|Publication number||US6647604 B2|
|Application number||US 10/076,093|
|Publication date||Nov 18, 2003|
|Filing date||Feb 14, 2002|
|Priority date||Feb 15, 2001|
|Also published as||EP1240954A2, EP1240954A3, US20020162377|
|Publication number||076093, 10076093, US 6647604 B2, US 6647604B2, US-B2-6647604, US6647604 B2, US6647604B2|
|Original Assignee||Sms Demag Aktiengesellschaft|
|Export Citation||BiBTeX, EndNote, RefMan|
|Patent Citations (15), Referenced by (9), Classifications (47), Legal Events (4)|
|External Links: USPTO, USPTO Assignment, Espacenet|
The present invention relates to a rolling system. More particularly this invention concerns a system for continuously forming a plurality of strands and rolling them into rod or wire.
It is known to produce rod or wire in a continuous-casting system where molten metal is formed either into a flat strip that is cut longitudinally (see Japanese 60-130401) into a plurality of strands that are then handled jointly in a parallel system, or the strands are directly formed from molten metal and also then handled jointly in a parallel system. Regardless of how the strands are continuously produced from molten metal, they are passed through succeeding vertical- and horizontal-roll stands that reduce the cross-sectional size of each of the strands, with of course simultaneous increase in length, while improving the grain structure and imparting to them the desired cross-sectional shape.
Such rolling of wire and rod is extremely difficult and technical.
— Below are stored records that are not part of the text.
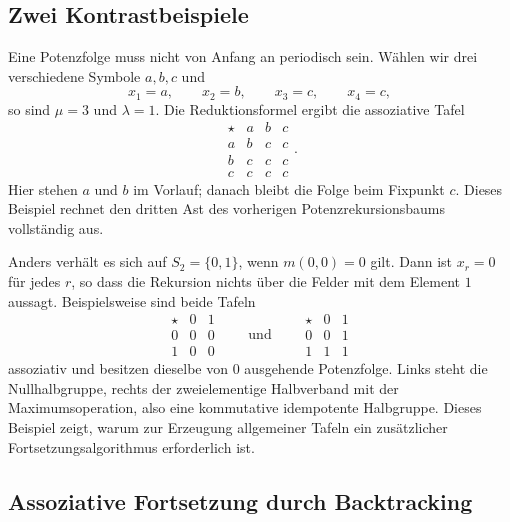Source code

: \documentclass[main.tex]{subfiles}
\begin{document}
\subsection{Zwei Kontrastbeispiele}

Eine Potenzfolge muss nicht von Anfang an periodisch sein.  Wählen wir drei
verschiedene Symbole \(a,b,c\) und
\[
  x_1=a,\qquad x_2=b,\qquad x_3=c,\qquad x_4=c,
\]
so sind \(\mu=3\) und \(\lambda=1\).  Die Reduktionsformel ergibt die
assoziative Tafel
\[
\begin{array}{c|ccc}
\star&a&b&c\\\hline
a&b&c&c\\
b&c&c&c\\
c&c&c&c
\end{array}.
\]
Hier stehen \(a\) und \(b\) im Vorlauf; danach bleibt die Folge beim
Fixpunkt \(c\).  Dieses Beispiel rechnet den dritten Ast des vorherigen
Potenzrekursionsbaums vollständig aus.

Anders verhält es sich auf \(S_2=\{0,1\}\), wenn \(m(0,0)=0\) gilt.  Dann
ist \(x_r=0\) für jedes \(r\), so dass die Rekursion nichts über die Felder
mit dem Element \(1\) aussagt.  Beispielsweise sind beide Tafeln
\[
\begin{array}{c|cc}
\star&0&1\\\hline
0&0&0\\
1&0&0
\end{array}
\qquad\text{und}\qquad
\begin{array}{c|cc}
\star&0&1\\\hline
0&0&1\\
1&1&1
\end{array}
\]
assoziativ und besitzen dieselbe von \(0\) ausgehende Potenzfolge.  Links
steht die Nullhalbgruppe, rechts der zweielementige Halbverband mit der
Maximumsoperation, also eine kommutative idempotente Halbgruppe.  Dieses
Beispiel zeigt, warum zur Erzeugung allgemeiner Tafeln ein zusätzlicher
Fortsetzungsalgorithmus erforderlich ist.


\subsection{Assoziative Fortsetzung durch Backtracking}
\end{document}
Output speeds of 30 m/sec to 100 m/sec for straight rod are employed, making the equipment very difficult to control and operate in a continuous process. Beyond a certain speed, production problems become so great that the extra productivity is not really attainable.
In a known system a continuously cast generally square-section billet measuring 160 mm on a side is produced at a rate of 37 ton/h so that it must be rolled at 3 m/min, or 0.05 m/sec. In order to produce from this starting workpiece round-section wire of 8.5 m diameter it is necessary to use 18 rolling stands. The speed into the first roll stand must be three times the casting speed.
In such systems where the finished product is wound up, the EDEMBOR system, and in German 4,009,861 of Hoffmann, it is possible to produce a finished product smaller than 5,5 mm in diameter by using several rolling lines. To do this, however, extremely high speeds are used. Starting with a standard 150 mm×150 mm billet with a starting speed of 0.1 m/sec, it is necessary to accelerate to 300 m/sec by the time it is reduced to a rod 3 mm in diameter. Such speeds are almost impossible to use without jamming. Furthermore the rolling stands must be arranged in two or three lines to achieve the desired finished product, making the overall rolling system very large and requiring technically difficult direction changes.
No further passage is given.